Le Longlands the furniture shop was further up the street.

Georgie Garrett
 

Eric Gibson

master brummie
I worked for Watsons(Broad Street)Ltd in the 1950s, The showroom was at 193/194. To the left of the building there was a wide open bombed site used as a car park, it belonged to the 'Gas Board' as it was then, to the right was the Jaguar dealers PJ Evans then the Hanger Motor Co. Ford main dealers. I think that at that time there were 13 motor dealers in Broad Street.
Almost opposite there was a 'Tudor Cafe' which later became a Greek Restaurant. E.
 

Phil

Retired Layabout
Broad St

My memories of the early sixties are not that good, but Broad street as I remember it was like this.

The first thing you saw as you entered Broad St from the city end was The Hall of Memory and the Colonnade to the left opposite that was The Registry Office with Boulton Watt and Murdoch stood outside.

The first shop in Broad St on the left on the corner of Bridge St was an all night café bar by the name of the Rendezvous, Further up on the same side was the coin shop that has been previously mentioned. Still further up was the tunnel entrance to the Rum Runner night club. A little further was Gas street where the Opposite Lock night club was located.

Almost opposite on the other side of Broad St was another all night café called the Tow Rope this was on the corner of I think King Edwards Place or it might have been King Alfreds Place

As I never used to get past the Rum Runner I am unable to tell you more.

Cheers

Pmc1947
 

Charlie

knows nowt
The BBC had a studio near one of those Motor Dealers. I remember standing outside and collecting autographs in the 50s.
 

Phil

Retired Layabout
Broad Street

I thought it was the ATV Studio with a rear entrance in Bridge Street.

Cheers,

pmc1947
 

Peter Walker

gone but not forgotten
Before and immediately after WW2, the BBC Studios (and Midland Region Headquarters) were at 282 Broad Street, about half-way beween Gas Street and Bridge Street.

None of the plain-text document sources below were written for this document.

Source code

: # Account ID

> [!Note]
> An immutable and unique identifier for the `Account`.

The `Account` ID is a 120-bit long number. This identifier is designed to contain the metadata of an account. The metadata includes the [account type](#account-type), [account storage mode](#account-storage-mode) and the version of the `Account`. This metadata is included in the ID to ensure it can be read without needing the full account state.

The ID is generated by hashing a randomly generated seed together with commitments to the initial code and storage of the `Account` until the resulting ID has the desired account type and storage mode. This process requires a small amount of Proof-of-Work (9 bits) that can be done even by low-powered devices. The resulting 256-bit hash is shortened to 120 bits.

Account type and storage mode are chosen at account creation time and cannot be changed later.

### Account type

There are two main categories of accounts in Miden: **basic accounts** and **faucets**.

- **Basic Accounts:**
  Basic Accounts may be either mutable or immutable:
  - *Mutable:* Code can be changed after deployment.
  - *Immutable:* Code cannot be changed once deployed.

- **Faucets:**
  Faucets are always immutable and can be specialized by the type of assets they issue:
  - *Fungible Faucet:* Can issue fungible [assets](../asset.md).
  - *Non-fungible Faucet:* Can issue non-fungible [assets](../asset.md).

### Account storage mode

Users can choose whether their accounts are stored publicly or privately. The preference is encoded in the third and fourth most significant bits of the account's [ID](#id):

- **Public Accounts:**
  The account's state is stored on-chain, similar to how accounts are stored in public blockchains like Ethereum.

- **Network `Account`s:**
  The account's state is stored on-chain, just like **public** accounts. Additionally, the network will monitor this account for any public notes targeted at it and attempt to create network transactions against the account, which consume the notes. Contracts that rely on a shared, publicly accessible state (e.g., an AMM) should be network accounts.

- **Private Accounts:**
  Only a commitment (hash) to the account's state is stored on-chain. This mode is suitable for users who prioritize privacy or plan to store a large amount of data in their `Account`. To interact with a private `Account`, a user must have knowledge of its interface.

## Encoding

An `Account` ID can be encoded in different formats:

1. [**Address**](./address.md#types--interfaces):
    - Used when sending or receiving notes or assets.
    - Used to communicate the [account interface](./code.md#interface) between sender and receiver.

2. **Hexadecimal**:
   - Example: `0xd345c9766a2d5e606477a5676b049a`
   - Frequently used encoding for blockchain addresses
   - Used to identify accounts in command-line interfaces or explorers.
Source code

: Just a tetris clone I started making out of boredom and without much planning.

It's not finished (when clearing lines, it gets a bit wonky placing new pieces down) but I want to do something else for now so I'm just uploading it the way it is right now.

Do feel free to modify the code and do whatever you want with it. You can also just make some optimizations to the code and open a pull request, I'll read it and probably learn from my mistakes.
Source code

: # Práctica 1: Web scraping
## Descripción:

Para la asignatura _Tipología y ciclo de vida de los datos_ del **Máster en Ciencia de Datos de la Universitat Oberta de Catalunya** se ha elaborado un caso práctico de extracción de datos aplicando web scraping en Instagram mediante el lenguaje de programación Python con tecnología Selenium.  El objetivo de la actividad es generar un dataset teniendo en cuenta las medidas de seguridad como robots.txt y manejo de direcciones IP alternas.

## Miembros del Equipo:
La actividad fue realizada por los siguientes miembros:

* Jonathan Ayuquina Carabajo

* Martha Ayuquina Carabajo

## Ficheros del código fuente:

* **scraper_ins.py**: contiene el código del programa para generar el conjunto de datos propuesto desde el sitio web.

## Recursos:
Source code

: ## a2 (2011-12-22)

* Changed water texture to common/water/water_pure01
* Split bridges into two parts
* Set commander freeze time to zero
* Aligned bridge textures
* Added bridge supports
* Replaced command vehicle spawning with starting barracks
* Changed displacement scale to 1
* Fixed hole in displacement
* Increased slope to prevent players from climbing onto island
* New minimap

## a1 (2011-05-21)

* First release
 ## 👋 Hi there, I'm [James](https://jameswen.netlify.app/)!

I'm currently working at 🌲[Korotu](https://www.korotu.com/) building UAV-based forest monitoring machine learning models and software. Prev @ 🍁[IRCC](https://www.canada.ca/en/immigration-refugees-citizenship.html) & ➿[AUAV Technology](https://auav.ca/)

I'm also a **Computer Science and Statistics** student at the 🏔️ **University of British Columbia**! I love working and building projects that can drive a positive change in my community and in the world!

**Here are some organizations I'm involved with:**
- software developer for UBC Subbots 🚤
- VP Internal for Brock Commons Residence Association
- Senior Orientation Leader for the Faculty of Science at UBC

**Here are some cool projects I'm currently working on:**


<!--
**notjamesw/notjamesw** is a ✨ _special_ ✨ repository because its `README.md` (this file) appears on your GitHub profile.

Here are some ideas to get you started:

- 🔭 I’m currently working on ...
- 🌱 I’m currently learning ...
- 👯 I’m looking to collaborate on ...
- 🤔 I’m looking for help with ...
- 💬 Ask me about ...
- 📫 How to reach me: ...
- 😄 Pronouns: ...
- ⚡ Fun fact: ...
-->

At that time of course there was only the wireless, and moreorless no telly.
I once went with a few lads from school on an educational visit round the studios - in 1949 or 1950 - but I never at in a recording there.
But in 1947 a friend of the family in London took me to a live broadcast of the Carroll Levis Show, round the back of Charing Cross Station. That was a big deal for me in those days!
Peter
 

jennyann

master brummie
Staff member
I remember Lee Longlands Furniture Store on Broad Street and further
up Kunzles had a large shop with double windows and great decorations at Christmas and Easter of Santa Claus and Easter Eggs-huge choclate ones which were sent to childrens orphanges.
Peter, Carroll Levis was born in Vancouver and I remember his TV show
Carroll Levis Discoveries in the late l950's. I found an item on the Internet
when checking him out that he was a boy friend of Violet Pretty at some time.
 
M

moutarde

Guest
Confectioners on Broad Street

My Great grandmother's family had a Bakery or Pastries shop on Broad street at number 244, the family's name was Jerrett. I was wondering if anyone has any current information about this address??
 

Big Gee

master brummie
My memories of the early sixties are not that good, but Broad street as I remember it was like this.

The first thing you saw as you entered Broad St from the city end was The Hall of Memory and the Colonnade to the left opposite that was The Registry Office with Boulton Watt and Murdoch stood outside.

The first shop in Broad St on the left on the corner of Bridge St was an all night café bar by the name of the Rendezvous, Further up on the same side was the coin shop that has been previously mentioned. Still further up was the tunnel entrance to the Rum Runner night club. A little further was Gas street where the Opposite Lock night club was located.

Almost opposite on the other side of Broad St was another all night café called the Tow Rope this was on the corner of I think King Edwards Place or it might have been King Alfreds Place

As I never used to get past the Rum Runner I am unable to tell you more.

Cheers

Pmc1947
Hiya PMC!

The Rendezvous was where me and me mates would go after school most afternoons - I went to George Dixon Grammar School and I'd hop off the No 7 bus in Broad Street on my way home to Witton. It was a great place! First time I ever had real Italian coffee was there, and I met the first love of my life there too! I can also (vaguely) recall a guy who played guitar from time to time, but he was a lot older than us and not very approachable. The Tow Rope I also remember, but it had a bit of a bad reputation (don't know why) so we never went there.

Does anyone remember the statue of Boulton, Watt and Murdoch outside the Register Office in Broad Street? Does anyone remember when it got painted green..............?

Big Gee
 
W

Wendy

Guest
Nice memories Big Gee I remember the statue being green but I didn't know it was painted. I just thought it was that colour. It's very bright now though!
 

Big Gee

master brummie
Er...the statue being bronze it developed a greenish patina over the years. But...er...in about 1965 some...er...people during Birmingham University's Rag Week decided that it...er...wasn't quite green enough, so...er...helped it a bit. Er...wasn't anywhere near Broad Steet myself.